Тем не менее критика его остается абстрактной, так как определение политического «таланта» он вынужден давать независимо от конкретных организационных условий. И тогда он объясняет, что есть люди, которым «позволительно […] возложить руку на спицы колеса истории», и вопрос лишь в том, дойдет ли до них ход в процессе функционирования политической системы. Вебер в данном случае, рисуя психологический портрет идеального политика, говорит и о себе самом: увлеченный, разумный, чуждый тщеславия. При этом «разумный» в данном контексте означает лишь, что политик служит делу, а не стремится к власти как таковой — «какая–либо вера должна быть всегда». Чего Вебер совершенно не приемлет, так это «нерыцарское поведение» в политике, нежелание понять другое мнение, припоминание чужих ошибок. Политика–это дело чести, и после войны недостойно поднимать вопрос о том, кто ее начал, ибо «сама структура общества породила войну». Как социолог Вебер в своей теории утверждает, что любое социальное действие имеет причины, восходящие к конкретному индивиду, а как представитель побежденной нации он апеллирует к обществу! Так что же — коснулись политики колеса истории или нет? Получается, успехи они могут относить на свой счет, а провалы — оправдывать действием анонимных сил?

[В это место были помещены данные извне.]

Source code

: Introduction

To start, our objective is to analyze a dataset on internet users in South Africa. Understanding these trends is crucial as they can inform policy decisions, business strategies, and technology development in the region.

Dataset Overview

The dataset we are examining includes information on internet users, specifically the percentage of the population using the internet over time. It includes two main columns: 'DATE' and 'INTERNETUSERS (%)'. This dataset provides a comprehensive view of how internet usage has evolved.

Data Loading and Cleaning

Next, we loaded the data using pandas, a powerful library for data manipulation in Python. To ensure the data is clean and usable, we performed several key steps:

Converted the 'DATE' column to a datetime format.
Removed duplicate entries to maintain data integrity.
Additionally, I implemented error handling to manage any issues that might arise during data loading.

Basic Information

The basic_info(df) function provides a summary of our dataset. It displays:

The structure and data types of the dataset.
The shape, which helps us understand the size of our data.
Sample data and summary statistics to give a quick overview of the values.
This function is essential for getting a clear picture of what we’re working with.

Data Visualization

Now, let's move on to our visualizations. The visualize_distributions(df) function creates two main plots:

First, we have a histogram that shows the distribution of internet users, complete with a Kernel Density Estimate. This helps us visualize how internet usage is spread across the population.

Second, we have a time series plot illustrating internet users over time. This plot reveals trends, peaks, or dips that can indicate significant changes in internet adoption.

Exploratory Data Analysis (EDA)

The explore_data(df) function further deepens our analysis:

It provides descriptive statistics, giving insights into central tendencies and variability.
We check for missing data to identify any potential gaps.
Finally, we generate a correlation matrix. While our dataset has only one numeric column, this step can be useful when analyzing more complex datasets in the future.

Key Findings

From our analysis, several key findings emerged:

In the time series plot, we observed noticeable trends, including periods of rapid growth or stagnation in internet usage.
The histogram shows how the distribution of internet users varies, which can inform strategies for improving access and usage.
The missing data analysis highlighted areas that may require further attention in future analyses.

Недовольство Вебера неудавшейся революцией 1918 года в итоге сводится к критике политиков за их аполитичность, проявляющуюся в поиске виноватых и наивной вере в то, что политик может сделать критерием оценки своих действий истину и при этом отказаться от насилия. Если трезво смотреть на вещи, то Вебер, конечно, прав, несмотря на то что сторонников «этики убеждений», мыслящих в категориях вины, он обнаруживает только в левом лагере. Скоро начнутся совершенно иные преследования «козлов отпущения». Однако та этика рыцарского благородства, которую Вебер предлагает взамен, в свою очередь, очень наивна. Война унесла миллионы жизней, а Вебер предлагает, чтобы стороны конфликта, покончив с главным немецким военным диктатором, 1‑м генерал–квартирмейстером штаба Эрихом Людендорфом, стряхнули пыль с одежды и перешли к повестке будущего дня, понимая, что взаимные обвинения — не мужское дело, раз уж в политике замешаны дьявольские силы. Какова была вероятность того, что они поступят именно так? Политик, завершает Вебер свою речь, должен быть героем. Когда сегодня мы оглядываемся на историю XX века, у нас невольно закрадываются сомнения в истинности этих слов.